Policy drift
The time-varying change in policy state driven by reward signals. Per-step drift is bounded by MAX_ABSOLUTE_DRIFT = 0.08 to prevent rapid destabilization. Total accumulated drift over a session is auditable.
Policy drift is how the system adapts to local experience without requiring a full retraining cycle. After each cognitive loop iteration, the reinforcement engine computes a reward signal and translates it into a policyDelta - a signed adjustment to the policy state vector. The delta is bounded by MAX_ABSOLUTE_DRIFT = 0.08 per step, which prevents any single strongly-reinforced or strongly-penalized experience from destabilizing the policy by a large amount. Over a session with many positive outcomes, drift accumulates in a direction that increases the weights associated with the strategies that produced those outcomes.
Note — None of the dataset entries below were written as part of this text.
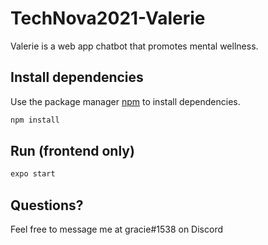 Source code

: # TechNova2021-Valerie

Valerie is a web app chatbot that promotes mental wellness. 

## Install dependencies

Use the package manager [npm](https://www.npmjs.com/package/npm) to install dependencies.

```bash
npm install
```

## Run (frontend only)

```bash
expo start
```

## Questions?
Feel free to message me at gracie#1538 on Discord
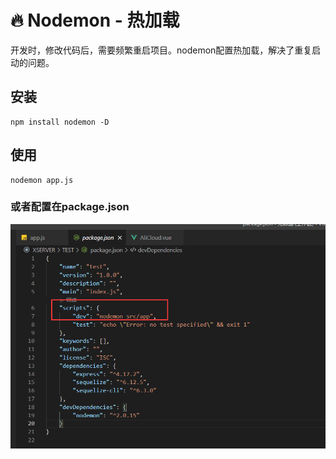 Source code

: # 🔥 Nodemon - 热加载

开发时，修改代码后，需要频繁重启项目。nodemon配置热加载，解决了重复启动的问题。

## 安装
```shell
npm install nodemon -D
```

## 使用
```shell
nodemon app.js
```

### 或者配置在package.json
![图 1](img/37e37944fc11728354f76ec7c7ebf4e46e0cb74c6032b3d0166313b7790150ef.png)  

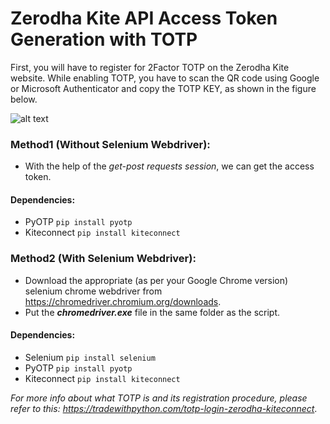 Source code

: # Zerodha Kite API Access Token Generation with TOTP

First, you will have to register for 2Factor TOTP on the Zerodha Kite website. While enabling TOTP, you have to scan the QR code using Google or Microsoft Authenticator and copy the TOTP KEY, as shown in the figure below.

![alt text](https://github.com/ShabbirHasan1/API-Access-Token-Generation/Zerodha-Kite-API-Access-Token-Generation-with-TOTP/blob/main/Capture.PNG?raw=true)

### Method1 (Without Selenium Webdriver): 
- With the help of the *get-post requests session*, we can get the access token.

#### Dependencies: 
- PyOTP ```pip install pyotp```
- Kiteconnect ```pip install kiteconnect```


### Method2 (With Selenium Webdriver):
- Download the appropriate (as per your Google Chrome version) selenium chrome webdriver from https://chromedriver.chromium.org/downloads. 
- Put the ***chromedriver.exe*** file in the same folder as the script.

#### Dependencies: 
- Selenium ```pip install selenium```
- PyOTP ```pip install pyotp```
- Kiteconnect ```pip install kiteconnect```


*For more info about what TOTP is and its registration procedure, please refer to this: https://tradewithpython.com/totp-login-zerodha-kiteconnect*.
Over a session with poor outcomes, drift reduces the weights on the strategies that preceded them. The total accumulated drift over a session is the integral of these per-step changes and is recorded in the audit stream. Drift that consistently pushes in the same direction across many sessions eventually shifts the policy state substantially; drift that reverses direction frequently indicates the policy is near an equilibrium for the current environment. The exploration factor is itself part of the policy state and can drift: sustained positive outcomes reduce exploration, while sustained failures increase it.